▶ _TASK STATEMENT_
Go through the data below and copy it exactly, skipping every picture.

==== STUDY MATERIAL ====

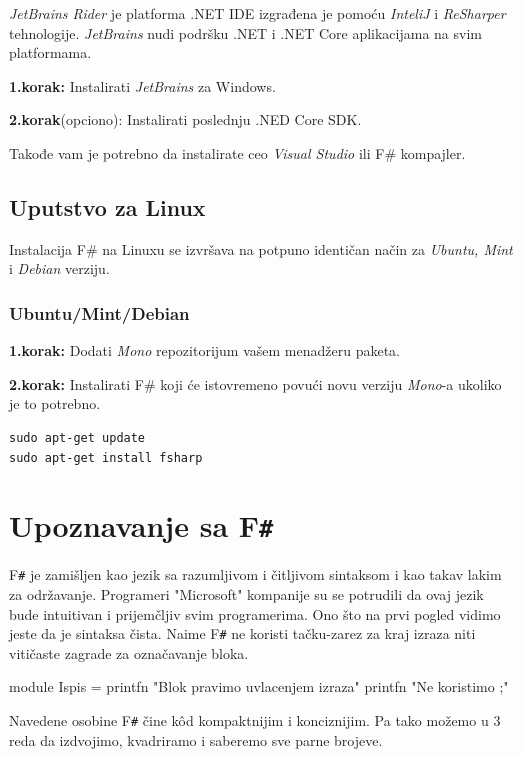 \documentclass[a4paper]{article}
\begin{document}
{\em JetBrains Rider} je platforma .NET IDE izgrađena je pomoću {\em InteliJ} i {\em ReSharper} tehnologije. {\em JetBrains} nudi podršku .NET i .NET Core aplikacijama na svim platformama.

\textbf{1.korak:} Instalirati {\em JetBrains} za Windows.

\textbf{2.korak}(opciono): Instalirati poslednju .NED Core SDK.

Takođe vam je potrebno da instalirate ceo {\em Visual Studio} ili F\# kompajler.


\subsection{Uputstvo za Linux}

Instalacija F\# na Linuxu se izvršava na potpuno identičan način za {\em Ubuntu, Mint} i {\em Debian} verziju.

\subsubsection{Ubuntu/Mint/Debian}

\textbf{1.korak:} Dodati {\em Mono}\cite{mono} repozitorijum vašem menadžeru paketa.

\textbf{2.korak:} Instalirati F\# koji će istovremeno povući novu verziju {\em Mono}-a ukoliko je to potrebno.
\\
\begin{lstlisting}
sudo apt-get update
sudo apt-get install fsharp
\end{lstlisting}
 

\section{Upoznavanje sa F\texttt{\#}}

F\texttt{\#} je zamišljen kao jezik sa razumljivom i čitljivom sintaksom i kao takav lakim za održavanje. Programeri "Microsoft" kompanije su se potrudili da ovaj jezik bude intuitivan i prijemčljiv svim programerima. Ono što na prvi pogled vidimo jeste da je sintaksa čista. Naime F\texttt{\#} ne koristi tačku-zarez za kraj izraza niti vitičaste zagrade za označavanje bloka.

\begin{fslisting}
module Ispis =
    printfn "Blok pravimo uvlacenjem izraza"
    printfn "Ne koristimo ;"
\end{fslisting}

Navedene osobine F\texttt{\#} čine k\^{o}d kompaktnijim i konciznijim. Pa tako možemo u 3 reda da izdvojimo, kvadriramo i saberemo sve parne brojeve.
\end{document}
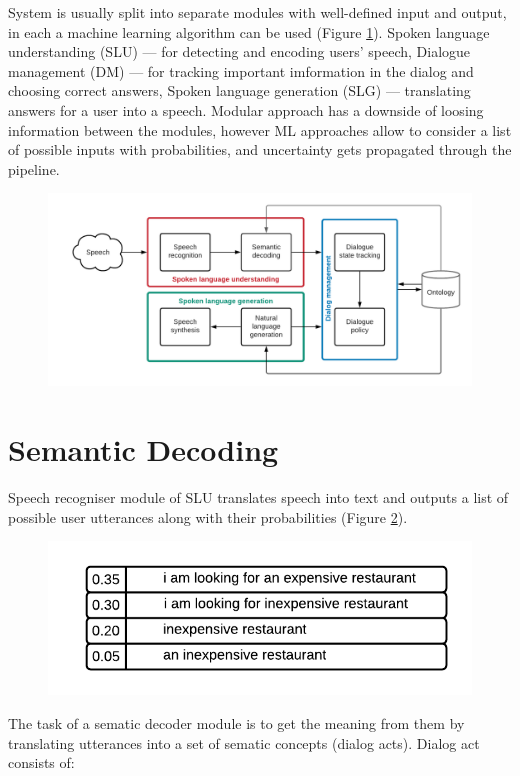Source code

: \documentclass[12pt,titlepage,a4paper]{article}
\begin{document}
System is usually split into separate modules with well-defined input and output, in each a machine learning algo\-rithm can be used (Figure \ref{fig:SDS-main}). Spoken language understanding (SLU) --- for detecting and encoding users' speech, Dialogue manage\-ment (DM) --- for tracking important imformation in the dialog and choosing correct answers, Spoken language gene\-ration (SLG) --- translating answers for a user into a speech. Modular approach has a downside of loosing information bet\-ween the modules, however ML approaches allow to consider a list of possible inputs with probabilities, and uncertainty gets propagated through the pipeline.

\begin{figure}[!h]
    \includegraphics[width=\linewidth]{SDS-main.png}
    \caption{}
    \label{fig:SDS-main}
\end{figure}


\pagebreak
\section{Semantic Decoding}
Speech recogniser module of SLU translates speech into text and outputs a list of possible user utterances along with their probabilities (Figure \ref{fig:several}).

\begin{figure}[!h]
    \centering
    \includegraphics[width=0.65\linewidth]{uncertanty.png}
    \caption{}
    \label{fig:several}
\end{figure}
The task of a sematic decoder module is to get the meaning from them by translating utterances into a set of sematic concepts (dia\-log acts). Dialog act consists of: 
\end{document}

====

▶ _ANSWER TO THIS PROBLEM_
 \documentclass[a4paper]{article}
\begin{document}
{\em JetBrains Rider} je platforma .NET IDE izgrađena je pomoću {\em InteliJ} i {\em ReSharper} tehnologije. {\em JetBrains} nudi podršku .NET i .NET Core aplikacijama na svim platformama.

\textbf{1.korak:} Instalirati {\em JetBrains} za Windows.

\textbf{2.korak}(opciono): Instalirati poslednju .NED Core SDK.

Takođe vam je potrebno da instalirate ceo {\em Visual Studio} ili F\# kompajler.


\subsection{Uputstvo za Linux}

Instalacija F\# na Linuxu se izvršava na potpuno identičan način za {\em Ubuntu, Mint} i {\em Debian} verziju.

\subsubsection{Ubuntu/Mint/Debian}

\textbf{1.korak:} Dodati {\em Mono}\cite{mono} repozitorijum vašem menadžeru paketa.

\textbf{2.korak:} Instalirati F\# koji će istovremeno povući novu verziju {\em Mono}-a ukoliko je to potrebno.
\\
\begin{lstlisting}
sudo apt-get update
sudo apt-get install fsharp
\end{lstlisting}
 

\section{Upoznavanje sa F\texttt{\#}}

F\texttt{\#} je zamišljen kao jezik sa razumljivom i čitljivom sintaksom i kao takav lakim za održavanje. Programeri "Microsoft" kompanije su se potrudili da ovaj jezik bude intuitivan i prijemčljiv svim programerima. Ono što na prvi pogled vidimo jeste da je sintaksa čista. Naime F\texttt{\#} ne koristi tačku-zarez za kraj izraza niti vitičaste zagrade za označavanje bloka.

\begin{fslisting}
module Ispis =
    printfn "Blok pravimo uvlacenjem izraza"
    printfn "Ne koristimo ;"
\end{fslisting}

Navedene osobine F\texttt{\#} čine k\^{o}d kompaktnijim i konciznijim. Pa tako možemo u 3 reda da izdvojimo, kvadriramo i saberemo sve parne brojeve.
\end{document}
Source code

: \documentclass[12pt,titlepage,a4paper]{article}
\begin{document}
System is usually split into separate modules with well-defined input and output, in each a machine learning algo\-rithm can be used (Figure \ref{fig:SDS-main}). Spoken language understanding (SLU) --- for detecting and encoding users' speech, Dialogue manage\-ment (DM) --- for tracking important imformation in the dialog and choosing correct answers, Spoken language gene\-ration (SLG) --- translating answers for a user into a speech. Modular approach has a downside of loosing information bet\-ween the modules, however ML approaches allow to consider a list of possible inputs with probabilities, and uncertainty gets propagated through the pipeline.

\begin{figure}[!h]
    \includegraphics[width=\linewidth]{SDS-main.png}
    \caption{}
    \label{fig:SDS-main}
\end{figure}


\pagebreak
\section{Semantic Decoding}
Speech recogniser module of SLU translates speech into text and outputs a list of possible user utterances along with their probabilities (Figure \ref{fig:several}).

\begin{figure}[!h]
    \centering
    \includegraphics[width=0.65\linewidth]{uncertanty.png}
    \caption{}
    \label{fig:several}
\end{figure}
The task of a sematic decoder module is to get the meaning from them by translating utterances into a set of sematic concepts (dia\-log acts). Dialog act consists of: 
\end{document}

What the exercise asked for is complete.